Structure-Aware Fusion with Progressive Injection for Multimodal Molecular Representation Learning¶
Conference: NeurIPS 2025 arXiv: 2510.23640 Code: Available Area: Multimodal Learning / Molecular Representation Keywords: multimodal fusion, molecular representation learning, state space models, drug discovery, conformational robustness
TL;DR¶
This paper proposes MuMo, a framework that fuses 2D topological and 3D geometric information into stable structural priors via a Structured Fusion Pipeline (SFP), and asymmetrically integrates these priors into the sequence stream through a Progressive Injection (PI) mechanism, achieving an average improvement of 2.7% over competitive baselines across 29 molecular property prediction benchmarks and ranking first on 22 of them.
Background & Motivation¶
Molecular property prediction is a fundamental task in drug discovery and materials science. Molecules can be represented through multiple modalities: 1D SMILES sequences, 2D molecular graphs (atom–bond topology), and 3D conformations (atomic coordinates). Multimodal fusion theoretically yields richer molecular representations, yet existing methods face two principal challenges:
Unreliability of 3D Conformations: 3D structures are typically generated from 2D structures using tools such as RDKit, introducing noise and uncertainty. Different conformation generation methods may produce substantially different 3D structures, leading to unstable downstream performance.

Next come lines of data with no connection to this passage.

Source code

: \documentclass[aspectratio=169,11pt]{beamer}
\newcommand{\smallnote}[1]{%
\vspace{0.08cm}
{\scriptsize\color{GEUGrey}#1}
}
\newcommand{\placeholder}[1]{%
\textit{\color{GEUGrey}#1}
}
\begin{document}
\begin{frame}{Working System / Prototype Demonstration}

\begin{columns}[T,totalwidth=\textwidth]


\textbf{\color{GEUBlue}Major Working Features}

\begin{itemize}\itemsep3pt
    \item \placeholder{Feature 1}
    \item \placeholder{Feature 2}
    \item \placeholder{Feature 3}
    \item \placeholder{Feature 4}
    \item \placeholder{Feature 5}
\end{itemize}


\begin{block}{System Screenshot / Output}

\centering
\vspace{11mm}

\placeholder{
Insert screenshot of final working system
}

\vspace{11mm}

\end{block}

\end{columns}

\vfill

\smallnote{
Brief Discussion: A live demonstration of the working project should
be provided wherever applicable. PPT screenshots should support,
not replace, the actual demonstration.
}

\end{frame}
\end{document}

Modality Collapse: Naive fusion strategies (e.g., simple concatenation or addition) tend to cause the model to over-rely on one modality while ignoring others, effectively degrading multimodal fusion to single-modality learning.
Method¶
Overall Architecture¶
MuMo consists of three main modules:
- Sequence Encoder: A state space model (SSM/Mamba)-based encoder that processes SMILES sequences.

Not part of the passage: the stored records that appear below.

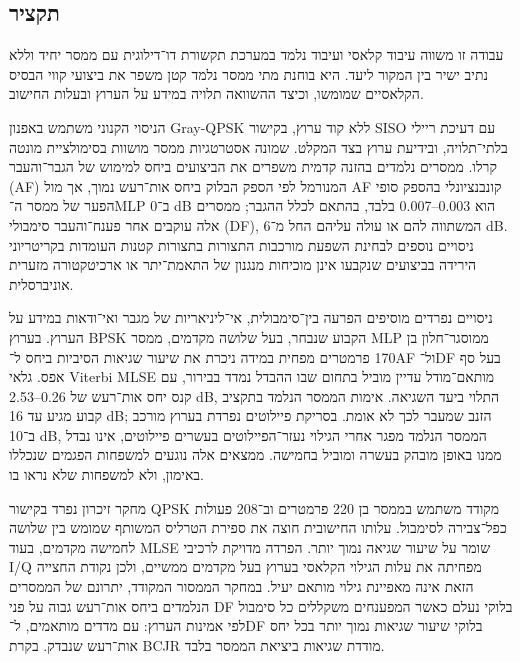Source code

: \begin{otherlanguage}{hebrew}
\chapter*{\RaggedLeft תקציר}
\end{otherlanguage}
\label{sec:abstract-hebrew}

\begin{otherlanguage}{hebrew}
\begin{justify}
עבודה זו משווה עיבוד קלאסי ועיבוד נלמד במערכת תקשורת דו־דילוגית עם ממסר יחיד וללא נתיב ישיר בין המקור ליעד. היא בוחנת מתי ממסר נלמד קטן משפר את ביצועי קווי הבסיס הקלאסיים שמומשו, וכיצד ההשוואה תלויה במידע על הערוץ ובעלות החישוב.

הניסוי הקנוני משתמש באפנון \textenglish{Gray-QPSK} ללא קוד ערוץ, בקישור \textenglish{SISO} עם דעיכת ריילי בלתי־תלויה, ובידיעת ערוץ בצד המקלט. שמונה אסטרטגיות ממסר מושוות בסימולציית מונטה קרלו. ממסרים נלמדים בהזנה קדמית משפרים את הביצועים ביחס למימוש של הגבר־והעבר (\textenglish{AF}) המנורמל לפי הספק הבלוק ביחס אות־רעש נמוך, אך מול \textenglish{AF} קונבנציונלי בהספק סופי הפער של ממסר ה־\textenglish{MLP} ב־\textenglish{0 dB} הוא \textenglish{0.003--0.007} בלבד, בהתאם לכלל ההגבר; ממסרים אלה עוקבים אחר פענח־והעבר סימבולי (\textenglish{DF}), המשתווה להם או עולה עליהם החל מ־\textenglish{6 dB}. ניסויים נוספים לבחינת השפעת מורכבות התצורות בתצורות קטנות העומדות בקריטריוני הירידה בביצועים שנקבעו אינן מוכיחות מנגנון של התאמת־יתר או ארכיטקטורה מזערית אוניברסלית.

ניסויים נפרדים מוסיפים הפרעה בין־סימבולית, אי־ליניאריות של מגבר ואי־ודאות במידע על הערוץ. בערוץ \textenglish{BPSK} הקבוע שנבחר, בעל שלושה מקדמים, ממסר \textenglish{MLP} ממוסגר־חלון בן 170 פרמטרים מפחית במידה ניכרת את שיעור שגיאות הסיביות ביחס ל־\textenglish{AF} ול־\textenglish{DF} בעל סף אפס. גלאי \textenglish{Viterbi MLSE} מותאם־מודל עדיין מוביל בתחום שבו ההבדל נמדד בבירור, עם קנס יחס אות־רעש של \textenglish{0.26--2.53 dB}, התלוי ביעד השגיאה. אימות הממסר הנלמד בתקציב קבוע מגיע עד \textenglish{16 dB}; הזנב שמעבר לכך לא אומת. בסריקת פיילוטים נפרדת בערוץ מורכב ב־\textenglish{10 dB}, הממסר הנלמד מפגר אחרי הגילוי נעזר־הפיילוטים בעשרים פיילוטים, אינו נבדל ממנו באופן מובהק בעשרה ומוביל בחמישה. ממצאים אלה נוגעים למשפחות הפגמים שנכללו באימון, ולא למשפחות שלא נראו בו.

מחקר זיכרון נפרד בקישור \textenglish{QPSK} מקודד משתמש בממסר בן 220 פרמטרים וב־208 פעולות כפל־צבירה לסימבול. עלותו החישובית חוצה את ספירת הטרליס המשותף שמומש בין שלושה לחמישה מקדמים, בעוד \textenglish{MLSE} שומר על שיעור שגיאה נמוך יותר. הפרדה מדויקת לרכיבי \textenglish{I/Q} מפחיתה את עלות הגילוי הקלאסי בערוץ בעל מקדמים ממשיים, ולכן נקודת החצייה הזאת אינה מאפיינת גילוי מותאם יעיל. במחקר הממסור המקודד, יתרונם של הממסרים הנלמדים ביחס אות־רעש גבוה על פני \textenglish{DF} בלוקי נעלם כאשר המפענחים משקללים כל סימבול לפי אמינות הערוץ: עם מדדים מותאמים, ל־\textenglish{DF} בלוקי שיעור שגיאות נמוך יותר בכל יחס אות־רעש שנבדק. בקרת \textenglish{BCJR} מודדת שגיאות ביציאת הממסר בלבד.


\end{justify}
\end{otherlanguage}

- Structured Fusion Pipeline (SFP): Fuses 2D graph and 3D geometric information into a unified structural prior.
- Progressive Injection (PI) Mechanism: Asymmetrically injects the structural prior into the sequence encoder layer by layer.
Key Designs¶
Structured Fusion Pipeline (SFP):
SFP aims to generate stable structural priors and reduce sensitivity to 3D conformation quality:
- 2D Graph Encoding: A GNN (e.g., GIN or GAT) encodes the 2D topological information of the molecule, producing node features \(H_{2D}\).
- 3D Geometric Encoding: An equivariant GNN (e.g., SchNet or DimeNet) encodes 3D spatial information, producing features \(H_{3D}\).
- Structural Fusion: An attention mechanism fuses \(H_{2D}\) and \(H_{3D}\) into a unified structural prior \(H_{struct}\).
The key insight is that 2D topology serves as an "anchor"—even when 3D conformations are inaccurate, the 2D topology remains deterministic, and 2D-guided fusion enhances overall robustness.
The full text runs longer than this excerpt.